Oysa Baykal dikkatli ve bir siyaset adamına uygun üslupla CHP yönetimini suçladı, iktidarın umursamazlığını, acemi ve başarısız dış politikasını enine boyuna eleştirdi. Ne ses var ve ne nefes.

Baykal dedi ki: “Terör ve Suriye’de olup bitenler için birileri düğmeye bastı.“

Peki Kemal Bey’in ya da CHP yönetiminin bu açıklamaya söyleyecek hiç mi sözü yok?

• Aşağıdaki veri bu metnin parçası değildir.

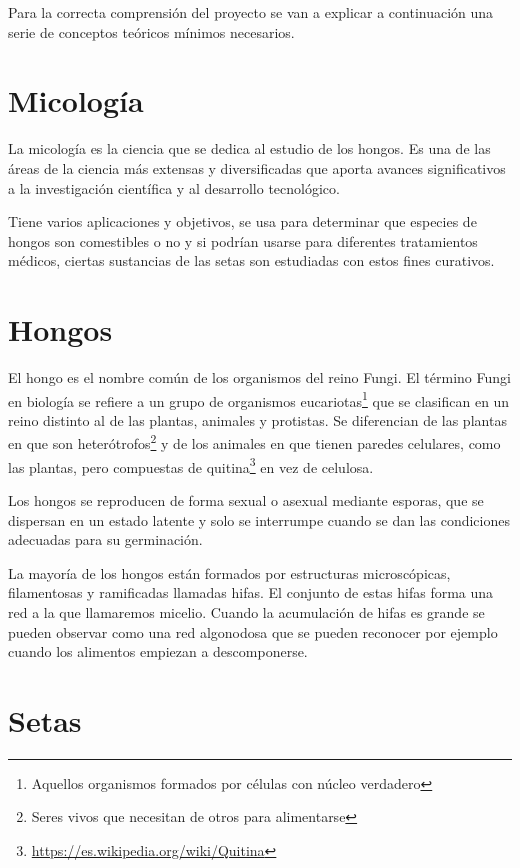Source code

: 
Para la correcta comprensión del proyecto se van a explicar a continuación una serie de conceptos teóricos mínimos necesarios.

\section{Micología}

La micología es la ciencia que se dedica al estudio de los hongos. Es una de las áreas de la ciencia más extensas y diversificadas que aporta avances significativos a la investigación científica y al desarrollo tecnológico. ~\cite{wiki:micologia}

Tiene varios aplicaciones y objetivos, se usa para determinar que especies de hongos son comestibles o no y si podrían usarse para diferentes tratamientos médicos, ciertas sustancias de las setas son estudiadas con estos fines curativos. \cite{micologiaDef}

\section{Hongos}

El hongo es el nombre común de los organismos del reino Fungi. El término Fungi en biología se refiere a un grupo de organismos eucariotas\footnote{Aquellos organismos formados por células con núcleo verdadero} que se clasifican en un reino distinto al de las plantas, animales y protistas. Se diferencian de las plantas en que son heterótrofos\footnote{Seres vivos que necesitan de otros para alimentarse} y de los animales en que tienen paredes celulares, como las plantas, pero compuestas de quitina\footnote{\url{https://es.wikipedia.org/wiki/Quitina}} en vez de celulosa.

Los hongos se reproducen de forma sexual o asexual mediante esporas, que se dispersan en un estado latente y solo se interrumpe cuando se dan las condiciones adecuadas para su germinación. ~\cite{wiki:fungi}

La mayoría de los hongos están formados por estructuras microscópicas, filamentosas y ramificadas llamadas hifas. El conjunto de estas hifas forma una red a la que llamaremos micelio. Cuando la acumulación de hifas es grande se pueden observar como una red algonodosa que se pueden reconocer por ejemplo cuando los alimentos empiezan a descomponerse. ~\cite{setas}

\section{Setas}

Deniz Baykal diyordu ki: “Uzlaşma komisyonuna CHP’nin katılması baştan yanlıştı. O komisyona katılmak AKP’nin çıkarmak istediği Anayasa’ya yol açmak, hele hâlâ o toplantılarda bulunmaya devam etmek, AKP anayasasına meşruiyet kazandırmaktan başka işe yaramaz.“

Sorumlulukta ortak mısınız?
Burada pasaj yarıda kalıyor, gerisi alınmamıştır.